:: Try it ::
Report how many lines in the records below contain the word "membantu". Nothing else belongs in the answer.

:: Stored data ::

══════

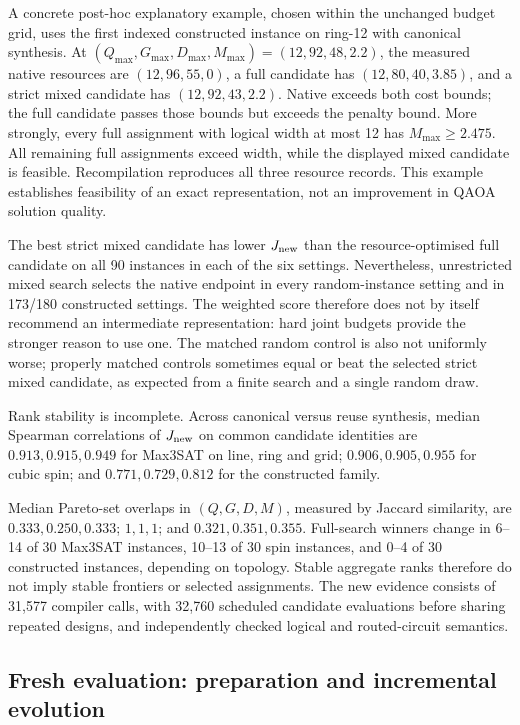 \documentclass[a4paper,onecolumn,11pt,unpublished]{quantumarticle}
\theoremstyle{remark}
\begin{document}
A concrete post-hoc explanatory example, chosen within the unchanged
budget grid, uses the first indexed constructed instance on ring-12 with
canonical synthesis. At $(Q_{\max},G_{\max},D_{\max},M_{\max})
=(12,92,48,2.2)$, the measured native resources are $(12,96,55,0)$,
a full candidate has $(12,80,40,3.85)$, and a strict mixed candidate has
$(12,92,43,2.2)$. Native exceeds both cost bounds; the full candidate
passes those bounds but exceeds the penalty bound. More strongly, every
full assignment with logical width at most 12 has $M_{\max}\ge2.475$.
All remaining full assignments exceed width, while the displayed mixed
candidate is feasible. Recompilation reproduces all three resource records.
This example establishes feasibility of an exact representation, not an
improvement in QAOA solution quality.

The best strict mixed candidate has lower $J_{\rm new}$ than the
resource-optimised full candidate on all 90 instances in each of the six
settings. Nevertheless, unrestricted mixed search selects the native
endpoint in every random-instance setting and in 173/180 constructed
settings. The weighted score therefore does not by itself recommend an
intermediate representation: hard joint budgets provide the stronger
reason to use one. The matched random control is also not uniformly worse;
properly matched controls sometimes equal or beat the selected strict
mixed candidate, as expected from a finite search and a single random draw.

Rank stability is incomplete. Across canonical versus reuse synthesis,
median Spearman correlations of $J_{\rm new}$ on common candidate identities
are $0.913,0.915,0.949$ for Max3SAT on line, ring and grid;
$0.906,0.905,0.955$ for cubic spin; and $0.771,0.729,0.812$ for the
constructed family.

Median Pareto-set overlaps in $(Q,G,D,M)$, measured by Jaccard similarity, are $0.333,0.250,0.333$; $1,1,1$; and
$0.321,0.351,0.355$. Full-search winners change in 6--14 of 30 Max3SAT
instances, 10--13 of 30 spin instances, and 0--4 of 30 constructed
instances, depending on topology. Stable aggregate ranks therefore do not
imply stable frontiers or selected assignments. The new evidence consists
of 31,577 compiler calls, with 32,760 scheduled candidate
evaluations before sharing repeated designs, and independently checked
logical and routed-circuit semantics.

\subsection{Fresh evaluation: preparation and incremental evolution}
\end{document}
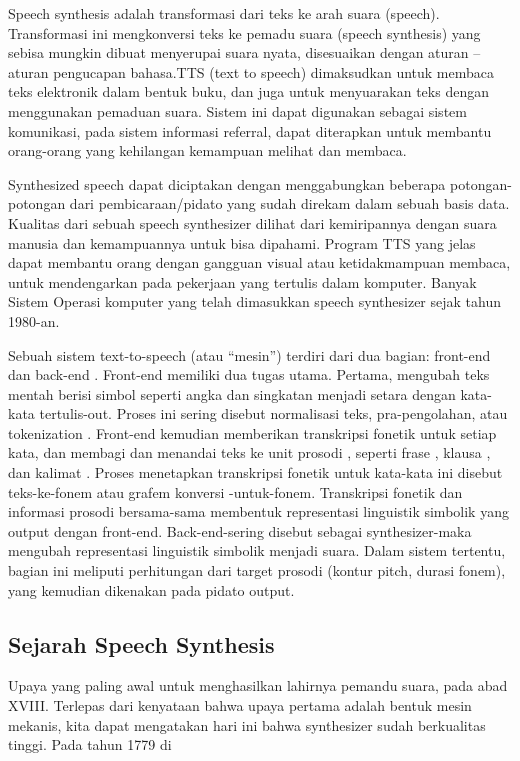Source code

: Speech synthesis adalah transformasi dari teks ke arah suara (speech). Transformasi ini mengkonversi teks ke pemadu suara (speech synthesis) yang sebisa mungkin dibuat menyerupai suara nyata, disesuaikan dengan aturan – aturan pengucapan bahasa.TTS (text to speech) dimaksudkan untuk membaca teks elektronik dalam bentuk buku, dan juga untuk menyuarakan teks dengan menggunakan pemaduan suara. Sistem ini dapat digunakan sebagai sistem komunikasi, pada sistem informasi referral, dapat diterapkan untuk membantu orang-orang yang kehilangan kemampuan melihat dan membaca\cite{8639589}.

Synthesized speech dapat diciptakan dengan menggabungkan beberapa potongan-potongan dari pembicaraan/pidato yang sudah direkam dalam sebuah basis data. Kualitas dari sebuah speech synthesizer dilihat dari kemiripannya dengan suara manusia dan kemampuannya untuk bisa dipahami. Program TTS yang jelas dapat membantu orang dengan gangguan visual atau ketidakmampuan membaca, untuk mendengarkan pada pekerjaan yang tertulis dalam komputer. Banyak Sistem Operasi komputer yang telah dimasukkan speech synthesizer sejak tahun 1980-an.

Sebuah sistem text-to-speech (atau “mesin”) terdiri dari dua bagian: front-end dan back-end . Front-end memiliki dua tugas utama. Pertama, mengubah teks mentah berisi simbol seperti angka dan singkatan menjadi setara dengan kata-kata tertulis-out. Proses ini sering disebut normalisasi teks, pra-pengolahan, atau tokenization . Front-end kemudian memberikan transkripsi fonetik untuk setiap kata, dan membagi dan menandai teks ke unit prosodi , seperti frase , klausa , dan kalimat . Proses menetapkan transkripsi fonetik untuk kata-kata ini disebut teks-ke-fonem atau grafem konversi -untuk-fonem. Transkripsi fonetik dan informasi prosodi bersama-sama membentuk representasi linguistik simbolik yang output dengan front-end. Back-end-sering disebut sebagai synthesizer-maka mengubah representasi linguistik simbolik menjadi suara. Dalam sistem tertentu, bagian ini meliputi perhitungan dari target prosodi (kontur pitch, durasi fonem), yang kemudian dikenakan pada pidato output.

\subsection{Sejarah Speech Synthesis}
Upaya yang paling awal untuk menghasilkan lahirnya pemandu suara, pada abad XVIII. Terlepas dari kenyataan bahwa upaya pertama  adalah bentuk mesin mekanis, kita dapat mengatakan hari ini  bahwa synthesizer sudah berkualitas tinggi. Pada tahun 1779 di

══════

:: Result for this task ::
2